My character had a fairly high skill rating in Admin (I think), which gave beneficial roles on the speculative trade tables. Unfortunately, early on once when I rolled up a good roll for something like radioactives or gems (or something like that) it turned out I only had enough money on hand to buy such a small amount that my profit wasn't that great, and I couldn't hold on to the cargo for long to try and make it to a planet where I would get an even better die roll modifier for selling, because I needed cash to make my mortgage payment.

Other times I was able to buy alot of relatively inexpensive stuff with the cash I had, but my cargo hold was so small (I think I was using a Seeker at the time) that I didn't make a lot of profit on those sales either.
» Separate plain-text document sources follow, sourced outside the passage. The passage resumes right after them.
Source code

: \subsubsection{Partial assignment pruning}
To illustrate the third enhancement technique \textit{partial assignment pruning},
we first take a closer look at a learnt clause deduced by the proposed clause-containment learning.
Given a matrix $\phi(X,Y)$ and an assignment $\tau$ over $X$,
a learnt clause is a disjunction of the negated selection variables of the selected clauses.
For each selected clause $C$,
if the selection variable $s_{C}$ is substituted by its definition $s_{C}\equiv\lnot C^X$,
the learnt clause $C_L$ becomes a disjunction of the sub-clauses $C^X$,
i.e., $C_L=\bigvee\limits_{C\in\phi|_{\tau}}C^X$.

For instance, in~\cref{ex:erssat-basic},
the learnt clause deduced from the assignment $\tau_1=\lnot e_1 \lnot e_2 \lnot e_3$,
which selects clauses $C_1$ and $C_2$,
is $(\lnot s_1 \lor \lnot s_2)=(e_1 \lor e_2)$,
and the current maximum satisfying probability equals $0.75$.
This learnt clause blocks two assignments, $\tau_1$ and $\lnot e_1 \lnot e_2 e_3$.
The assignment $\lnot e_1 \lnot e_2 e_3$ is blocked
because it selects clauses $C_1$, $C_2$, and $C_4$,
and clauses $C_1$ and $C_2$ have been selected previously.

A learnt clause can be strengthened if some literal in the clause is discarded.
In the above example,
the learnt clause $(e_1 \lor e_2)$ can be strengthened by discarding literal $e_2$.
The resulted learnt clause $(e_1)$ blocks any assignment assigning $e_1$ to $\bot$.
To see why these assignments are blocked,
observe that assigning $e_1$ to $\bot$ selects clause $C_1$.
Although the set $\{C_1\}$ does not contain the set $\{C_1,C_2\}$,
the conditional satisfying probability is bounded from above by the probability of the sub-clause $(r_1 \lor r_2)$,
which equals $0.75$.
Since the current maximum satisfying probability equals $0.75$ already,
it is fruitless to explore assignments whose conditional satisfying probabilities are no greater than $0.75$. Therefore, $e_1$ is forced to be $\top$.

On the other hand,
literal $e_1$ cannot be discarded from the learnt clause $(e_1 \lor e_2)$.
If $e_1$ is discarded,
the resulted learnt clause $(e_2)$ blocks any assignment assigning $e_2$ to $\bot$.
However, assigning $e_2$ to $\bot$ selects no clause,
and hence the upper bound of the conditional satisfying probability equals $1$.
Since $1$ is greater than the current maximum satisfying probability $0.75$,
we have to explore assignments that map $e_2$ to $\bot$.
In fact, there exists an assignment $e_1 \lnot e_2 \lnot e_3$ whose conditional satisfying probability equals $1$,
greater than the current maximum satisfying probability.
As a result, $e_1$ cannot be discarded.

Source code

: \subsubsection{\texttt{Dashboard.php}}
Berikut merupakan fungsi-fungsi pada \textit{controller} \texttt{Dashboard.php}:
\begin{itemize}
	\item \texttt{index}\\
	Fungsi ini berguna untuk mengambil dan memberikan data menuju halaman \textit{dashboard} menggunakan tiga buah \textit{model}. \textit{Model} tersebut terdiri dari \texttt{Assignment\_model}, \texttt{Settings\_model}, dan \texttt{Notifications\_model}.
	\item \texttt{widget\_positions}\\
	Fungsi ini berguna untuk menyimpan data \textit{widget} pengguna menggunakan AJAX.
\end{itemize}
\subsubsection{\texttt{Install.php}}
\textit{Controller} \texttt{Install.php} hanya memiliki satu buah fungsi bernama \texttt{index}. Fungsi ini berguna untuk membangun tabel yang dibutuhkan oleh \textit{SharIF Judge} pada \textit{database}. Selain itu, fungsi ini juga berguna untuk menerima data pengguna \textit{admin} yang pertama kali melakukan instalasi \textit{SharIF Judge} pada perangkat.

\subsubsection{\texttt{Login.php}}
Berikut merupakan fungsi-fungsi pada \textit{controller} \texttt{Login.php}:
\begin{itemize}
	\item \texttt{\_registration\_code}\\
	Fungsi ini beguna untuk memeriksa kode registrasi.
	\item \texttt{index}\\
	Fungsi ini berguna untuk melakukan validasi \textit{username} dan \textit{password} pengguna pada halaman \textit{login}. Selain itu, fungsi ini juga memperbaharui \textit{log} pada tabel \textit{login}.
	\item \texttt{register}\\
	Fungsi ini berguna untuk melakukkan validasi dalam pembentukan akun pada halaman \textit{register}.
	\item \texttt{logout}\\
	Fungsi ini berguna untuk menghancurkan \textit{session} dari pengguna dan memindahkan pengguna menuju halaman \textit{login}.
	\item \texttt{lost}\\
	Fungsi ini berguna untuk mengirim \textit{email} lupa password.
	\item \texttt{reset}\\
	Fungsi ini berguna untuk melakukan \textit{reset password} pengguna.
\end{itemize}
Another thing to consider is how you play out the actual buying and selling. Looking at the Mongoose rule book it seems to talk some about the need to "seek out suppliers in the markets and bazaars themselves" on low tech worlds and/or sometimes using carousing or streetwise skills to seek out passengers, etc.

As such, if the players are putting an effort into looking for good deals such as saying that their character is going to this or that bar, or spending a couple hours each day tracking down leads, as a ref I wouldn't hesistate giving them the benefit of any Die Modifiers.

However, they spend most of their time on a planet doing non-trade related stuff and then just show up at a starport and assume that by virtue of one of their characters high skills, good cargos should just fall into their laps, maybe I wouldn't give them the full beneift of any DMs, since they aren't really doing anything to make use of the skills of their characters.

As such, I guess what I'm trying to say is that how you role play the situation should maybe have some impact on how successful the characters should be when buying and selling stuff.

Anyway, just some thoughts.

Regards

PF
 
Having had players under Bk2 and under T20 take a start of KCr200 and bankroll it into early pay-off of the ship, several times, not skipping any rules...

It takes a small amount of luck to make spec grow IF

1) you are not tied to a route
and
2) you have a Trader capable of a week's prediction (in CT, that's level 3... 9 days...)

Even without a prediction, all you have to really do is not loose money until you get that one Lucky roll...

In several CT games, it was finding computers at 50%... and having the cash to exploit it...

Most working ships in my campaigns develop and keep a slush fund of about MCr2... which, BTW, gives pirates a reason to grab a ship OTHER than known cargo... the ship's slush fund is usually about a million AFTER purchase (unless they got really lucky...).
 
zozotroll said:
But, if the group trades so they can go on adventures, then it is cool, because they are not sweating thsoe big mortgage payments.

Yup. Now there's no pressure "must leave now to be able to pay mortage" pressure as well. If need be they can stay longer on planet investigating interesting things and if need be pay next mortage ahead of time. Trade is just something we do quickly. Main interest comes from adventuring :D
 
Is the cost to ship cargo still 1000 Cr per ton?

I did better speculating without the ship. I just bought and sold a few tons of cargo at each stop (or sent the cargo to the next world if the market was bad).

Since the profits are a percentage of the cost of the cargo, small expensive goods earn larger profits - if you have the cash to buy them in the first place. A typical transaction was to buy for 80% of base cost and sell for 120% of base cost - 40% of base cost profit, less expenses.